### Try it
Write out precisely the lines beginning with the line that contains "делать их снимки." and ending with the last line of the entries, and no other lines.

### Excerpted data
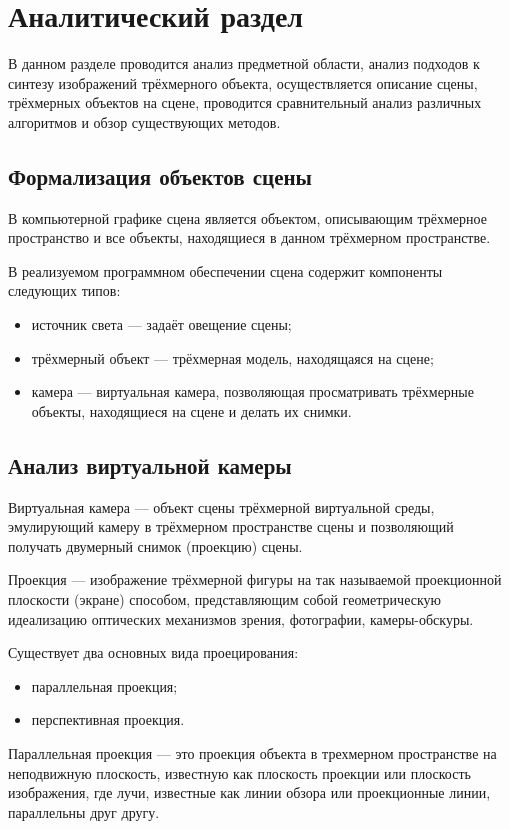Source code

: \chapter{Аналитический раздел}
В данном разделе проводится анализ предметной области, анализ подходов к синтезу изображений трёхмерного объекта, осуществляется описание сцены, трёхмерных объектов на сцене, проводится сравнительный анализ различных алгоритмов и обзор существующих методов.

\section{Формализация объектов сцены}
В компьютерной графике сцена является объектом, описывающим трёхмерное пространство и все объекты, находящиеся в данном трёхмерном пространстве.

В реализуемом программном обеспечении сцена содержит компоненты следующих типов:
\begin{itemize}
 \item источник света --- задаёт овещение сцены;
 \item трёхмерный объект --- трёхмерная модель, находящаяся на сцене;
 \item камера --- виртуальная камера, позволяющая просматривать трёхмерные объекты, находящиеся на сцене и делать их снимки.
\end{itemize}

\section{Анализ виртуальной камеры}
Виртуальная камера --- объект сцены трёхмерной виртуальной среды, эмулирующий камеру в трёхмерном пространстве сцены и позволяющий получать двумерный снимок (проекцию) сцены.

Проекция --- изображение трёхмерной фигуры на так называемой проекционной плоскости (экране) способом, представляющим собой геометрическую идеализацию оптических механизмов зрения, фотографии, камеры-обскуры.

Существует два основных вида проецирования:
\begin{itemize}
\item параллельная проекция;
\item перспективная проекция.
\end{itemize}

Параллельная проекция --- это проекция объекта в трехмерном пространстве на неподвижную плоскость, известную как плоскость проекции или плоскость изображения, где лучи, известные как линии обзора или проекционные линии, параллельны друг другу.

### Result below
 \item камера --- виртуальная камера, позволяющая просматривать трёхмерные объекты, находящиеся на сцене и делать их снимки.
\end{itemize}

\section{Анализ виртуальной камеры}
Виртуальная камера --- объект сцены трёхмерной виртуальной среды, эмулирующий камеру в трёхмерном пространстве сцены и позволяющий получать двумерный снимок (проекцию) сцены.

Проекция --- изображение трёхмерной фигуры на так называемой проекционной плоскости (экране) способом, представляющим собой геометрическую идеализацию оптических механизмов зрения, фотографии, камеры-обскуры.

Существует два основных вида проецирования:
\begin{itemize}
\item параллельная проекция;
\item перспективная проекция.
\end{itemize}

Параллельная проекция --- это проекция объекта в трехмерном пространстве на неподвижную плоскость, известную как плоскость проекции или плоскость изображения, где лучи, известные как линии обзора или проекционные линии, параллельны друг другу.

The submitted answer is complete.